Gutmair schaut über die Mauer in den Osten und zugleich tiefer hinein ins eigene Land im Westen und die eingeschlossene Stadt. Delgado-López schreibt damals das Lied dazu: „Kebabträume in der Mauerstadt/ Türk-Kültür hinter Stacheldraht/ Neu-Izmir ist in der DDR/ Atatürk der neue Herr/ Miliyet für die Sowjetunion/ In jeder Imbissstube ein Spion/ Im ZK Agent aus Türkei/ Deutschland, Deutschland, alles ist vorbei/ Wir sind die Türken von morgen“. „Kebabträume“ ist noch heute ein gesungenes Rätsel.
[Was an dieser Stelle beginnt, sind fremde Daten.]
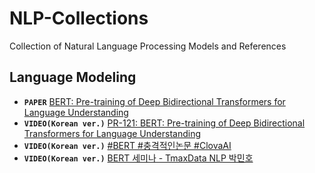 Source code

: # NLP-Collections
Collection of Natural Language Processing Models and References 

## Language Modeling
- ****`PAPER`**** [BERT: Pre-training of Deep Bidirectional Transformers for Language Understanding](https://arxiv.org/abs/1810.04805)
- ****`VIDEO(Korean ver.)`**** [PR-121: BERT: Pre-training of Deep Bidirectional Transformers for Language Understanding](https://www.youtube.com/watch?v=GK4IO3qOnLc)
- ****`VIDEO(Korean ver.)`**** [#BERT #충격적인논문 #ClovaAI](https://www.facebook.com/hunkims/videos/10156797151174521/)
- ****`VIDEO(Korean ver.)`**** [BERT 세미나 - TmaxData NLP 박민호](https://www.youtube.com/watch?v=2b7_iq8rAVY&t=367s)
Hat der Mauerbau der DDR den Strom ostdeutscher Billiglohnarbeiter stillgelegt und so die Bundesrepublik zum multikulturellen Land gemacht? Wer ist das Wir, wer sind die Türken von morgen? Und wer ruft hier „Deutschland, Deutschland“?

Ulrich Gutmair: „Wir sind die Türken von morgen – Neue Welle, neues Deutschland“ (Tropen, 304 S., 22 €)
Ulrich Gutmair: „Wir sind die Türken von morgen – Neue Welle, neues Deutschland“ (Tropen, 304 S., 22 €)
Quelle: Klett-Cotta

DAF haben mit einer einzigen Hymne, sie erschien als Single 1980 und in der Gitarrenversion auf „Monarchie und Alltag“ von den Fehlfarben, die Einwanderungskultur mit typisch deutschen Ängsten und Verschwörungsnarrativen in ein Werk verwandelt, das noch nachhaltiger irritiert als DAF-Zeilen wie „Tanz den Mussolini, tanz den Adolf Hitler, tanz den Jesus Christus“. Punk als Exorzismus. In den seinerzeit erblühenden migrantischen Milieus des Westens und im Osten, wo die Jugend wirklich eingemauert ist. „Hüben wie drüben gibt es gute Gründe, sich gegen die gesellschaftliche Wirklichkeit aufzulehnen“, schreibt Gutmair.

Sein Punk ist keine Mode aus den späten Siebzigern, sondern eine moderne Haltung: „Punk ist eine antiidentitäre Bewegung, die all jene willkommen heißt, die entweder nicht in der Lage sind oder schlicht keine Lust darauf haben, die bestehenden Identitätsangebote anzunehmen.“ Was auch für Ideologien gilt. Herzlich willkommen.